Phil Watts, Jr. said...

My first exposure to comics was some ARCHIE digests (one which involved Archie getting beat up on a beach!) My first exposure to MAINSTREAM comics, was during the X-Men's Australia period. I forgot the issue number, but it was the issue where Maddy Pryor got kidnapped and teleproted to Genosha (right before she became GOBLIN QUEEN). I loved the characters and the art, but thought the stories made no sense whatsoever.

However, I didn't become a fulltime reader until the Michelinie/McFarlane run in Amazing Spiderman. Those issues were FUN.

Anonymous said...

I got started on Archie, but my first Marvel comic was, oddly enough X-Factor, right near the start of Inferno.

Phil Watts, Jr. said...

Damn---I forgot one:

TRANSFORMERS (vol. 1) issue 3

SPIDERMAN vs. MEGATRON!'nuff said!

Marcellus said...

My introduction to superhero comics was through the localized (Hungarian) edition of Spider-Man around '97, at the age of 10. It was a classmate of mine who was buying it monthly, but we shared the enthusiasm for it (I had bought a handful of issues before that myself - I ended up giving them to him for his impressive collection...).
They printed mostly from the "Amazing" title, one chapter of a story from a couple of years back ('The Assassin Nation Plot', Blood Rose, Carnage, 'Invasion of the Spider-Slayers') and one from a "classic story" (the death of Gwen Stacy, Doc Ock marrying May Parker, the Jackal's manipulations) in each issue.

The story that had the biggest impact on me at that time was 'Kraven's Last Hunt'. Disturbing, impressive and poetic - and it illustrates why I got to like Spider-Man as much as I did. There was this wisecracking "lightweight" hero, pretty much the everyman of the Marvel supers. And then he got buried alive by a madman. And that was only the beginning... Yet, he managed to go through those traumatizing situations (including having to fight an enraged Vermin whom he couldn't defeat on his own before) without breaking down.
It was this inner strength, all the "No, I won't give up" moments at the brink of defeat that made the character work for me - I think this was always done very effectively with Spider-Man.

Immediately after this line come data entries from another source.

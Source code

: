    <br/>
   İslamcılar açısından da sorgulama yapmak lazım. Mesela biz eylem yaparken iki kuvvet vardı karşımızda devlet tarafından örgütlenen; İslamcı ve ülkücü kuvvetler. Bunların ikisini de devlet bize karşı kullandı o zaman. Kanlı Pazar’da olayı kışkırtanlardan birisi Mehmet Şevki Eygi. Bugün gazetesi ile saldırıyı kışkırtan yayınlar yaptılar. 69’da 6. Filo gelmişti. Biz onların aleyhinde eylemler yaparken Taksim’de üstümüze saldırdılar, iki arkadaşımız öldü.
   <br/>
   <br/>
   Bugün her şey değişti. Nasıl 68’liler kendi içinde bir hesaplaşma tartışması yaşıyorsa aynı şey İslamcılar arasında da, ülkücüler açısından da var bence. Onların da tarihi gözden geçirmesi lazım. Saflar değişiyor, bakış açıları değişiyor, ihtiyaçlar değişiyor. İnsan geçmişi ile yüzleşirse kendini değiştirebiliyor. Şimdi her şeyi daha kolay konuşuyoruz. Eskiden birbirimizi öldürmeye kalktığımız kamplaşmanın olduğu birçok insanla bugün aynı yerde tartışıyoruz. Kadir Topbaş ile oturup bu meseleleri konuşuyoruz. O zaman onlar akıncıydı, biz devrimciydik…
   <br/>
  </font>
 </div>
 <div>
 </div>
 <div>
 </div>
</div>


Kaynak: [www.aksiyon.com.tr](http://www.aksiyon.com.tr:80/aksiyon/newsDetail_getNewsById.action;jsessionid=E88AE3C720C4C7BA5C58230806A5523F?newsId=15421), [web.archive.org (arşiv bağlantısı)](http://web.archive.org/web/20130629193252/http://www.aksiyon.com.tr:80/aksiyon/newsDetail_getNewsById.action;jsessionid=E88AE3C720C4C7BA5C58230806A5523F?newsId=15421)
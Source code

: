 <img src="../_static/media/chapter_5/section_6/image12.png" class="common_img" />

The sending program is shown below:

Outside the genre, though, I was buying 'Donald Duck Magazine' for a couple of years before (and during) my Spider-fandom. Admittedly, the gimmicky stuff included (stickers, water balloons, boomerangs, compasses) was an important factor in buying it, but I did, for some inexplicable reason, actually like the stories enough to subscribe to it...

Phil B-W said...

Thundercats #1 (Marvel, 1985). I remember picking it up in a bookshop and asking my mum to buy it for me. I would have been about 6 years old. A little while after that I got into Firestorm: the Nuclear Man, who set me on the path to comic collecting.